§ **MATERIAL FOR THIS EXERCISE**:
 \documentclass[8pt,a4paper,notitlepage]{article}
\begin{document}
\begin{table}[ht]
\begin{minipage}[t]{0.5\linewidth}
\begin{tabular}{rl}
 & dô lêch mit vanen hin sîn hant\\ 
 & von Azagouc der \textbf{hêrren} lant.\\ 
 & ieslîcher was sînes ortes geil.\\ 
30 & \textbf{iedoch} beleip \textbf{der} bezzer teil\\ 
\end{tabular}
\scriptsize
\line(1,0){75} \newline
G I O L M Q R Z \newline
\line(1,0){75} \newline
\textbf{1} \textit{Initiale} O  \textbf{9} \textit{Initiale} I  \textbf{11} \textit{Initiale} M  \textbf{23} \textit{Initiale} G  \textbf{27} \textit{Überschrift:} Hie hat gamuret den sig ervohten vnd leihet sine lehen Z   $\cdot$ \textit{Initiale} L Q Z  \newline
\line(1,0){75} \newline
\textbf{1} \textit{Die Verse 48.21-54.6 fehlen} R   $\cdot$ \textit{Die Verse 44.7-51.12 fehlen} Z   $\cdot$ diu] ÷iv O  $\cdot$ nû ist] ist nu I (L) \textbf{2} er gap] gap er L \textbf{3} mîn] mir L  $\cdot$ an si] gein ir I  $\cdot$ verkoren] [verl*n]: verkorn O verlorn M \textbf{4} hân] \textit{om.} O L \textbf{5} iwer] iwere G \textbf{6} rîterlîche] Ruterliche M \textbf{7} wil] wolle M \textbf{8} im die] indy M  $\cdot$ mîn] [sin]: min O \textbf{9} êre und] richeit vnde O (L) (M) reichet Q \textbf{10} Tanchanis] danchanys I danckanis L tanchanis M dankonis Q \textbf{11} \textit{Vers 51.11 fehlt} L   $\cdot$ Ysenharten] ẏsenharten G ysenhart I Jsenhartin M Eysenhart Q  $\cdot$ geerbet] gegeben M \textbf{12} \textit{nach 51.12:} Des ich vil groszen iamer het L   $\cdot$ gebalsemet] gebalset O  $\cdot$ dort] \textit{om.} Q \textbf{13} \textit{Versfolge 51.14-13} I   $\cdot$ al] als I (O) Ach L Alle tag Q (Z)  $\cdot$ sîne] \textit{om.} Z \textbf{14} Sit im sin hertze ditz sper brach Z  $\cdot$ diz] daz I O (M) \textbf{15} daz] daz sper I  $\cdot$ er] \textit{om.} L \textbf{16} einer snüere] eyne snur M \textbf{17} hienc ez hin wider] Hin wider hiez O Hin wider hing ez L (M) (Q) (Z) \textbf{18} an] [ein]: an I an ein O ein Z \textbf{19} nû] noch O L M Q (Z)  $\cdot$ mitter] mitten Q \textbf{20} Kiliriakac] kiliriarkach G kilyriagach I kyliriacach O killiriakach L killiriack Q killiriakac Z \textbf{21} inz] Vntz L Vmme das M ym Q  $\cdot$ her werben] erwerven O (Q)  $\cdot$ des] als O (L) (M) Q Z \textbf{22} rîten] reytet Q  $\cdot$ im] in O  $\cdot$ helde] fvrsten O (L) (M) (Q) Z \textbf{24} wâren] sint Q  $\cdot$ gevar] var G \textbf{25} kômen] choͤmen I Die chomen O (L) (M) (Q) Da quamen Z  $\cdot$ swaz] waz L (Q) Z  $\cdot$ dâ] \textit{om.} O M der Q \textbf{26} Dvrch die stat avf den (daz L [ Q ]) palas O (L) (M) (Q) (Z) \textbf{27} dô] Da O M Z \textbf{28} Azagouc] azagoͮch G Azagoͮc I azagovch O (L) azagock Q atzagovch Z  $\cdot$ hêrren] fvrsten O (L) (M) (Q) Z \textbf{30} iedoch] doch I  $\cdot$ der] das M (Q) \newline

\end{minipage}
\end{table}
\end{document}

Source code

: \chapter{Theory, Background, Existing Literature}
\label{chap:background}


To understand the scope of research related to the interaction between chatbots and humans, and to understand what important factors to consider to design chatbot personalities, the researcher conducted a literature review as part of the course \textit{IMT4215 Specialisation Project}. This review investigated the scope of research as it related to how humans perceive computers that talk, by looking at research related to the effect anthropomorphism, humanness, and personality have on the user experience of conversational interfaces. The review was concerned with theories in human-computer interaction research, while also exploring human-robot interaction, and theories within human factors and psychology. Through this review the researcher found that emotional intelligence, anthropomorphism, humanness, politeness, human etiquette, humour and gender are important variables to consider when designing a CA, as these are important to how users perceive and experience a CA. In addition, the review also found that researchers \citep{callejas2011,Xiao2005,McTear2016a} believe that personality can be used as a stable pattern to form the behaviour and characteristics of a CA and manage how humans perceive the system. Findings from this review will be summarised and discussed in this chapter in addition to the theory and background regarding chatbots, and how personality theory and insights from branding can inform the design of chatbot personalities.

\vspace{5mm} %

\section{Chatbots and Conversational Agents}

§ **INSTRUCTIONS FOR THE TASK**: Take every line above that includes "begin" and list it.

§ **COMPLETED EXERCISE**:
\begin{document}
\begin{table}[ht]
\begin{minipage}[t]{0.5\linewidth}
\begin{tabular}{rl}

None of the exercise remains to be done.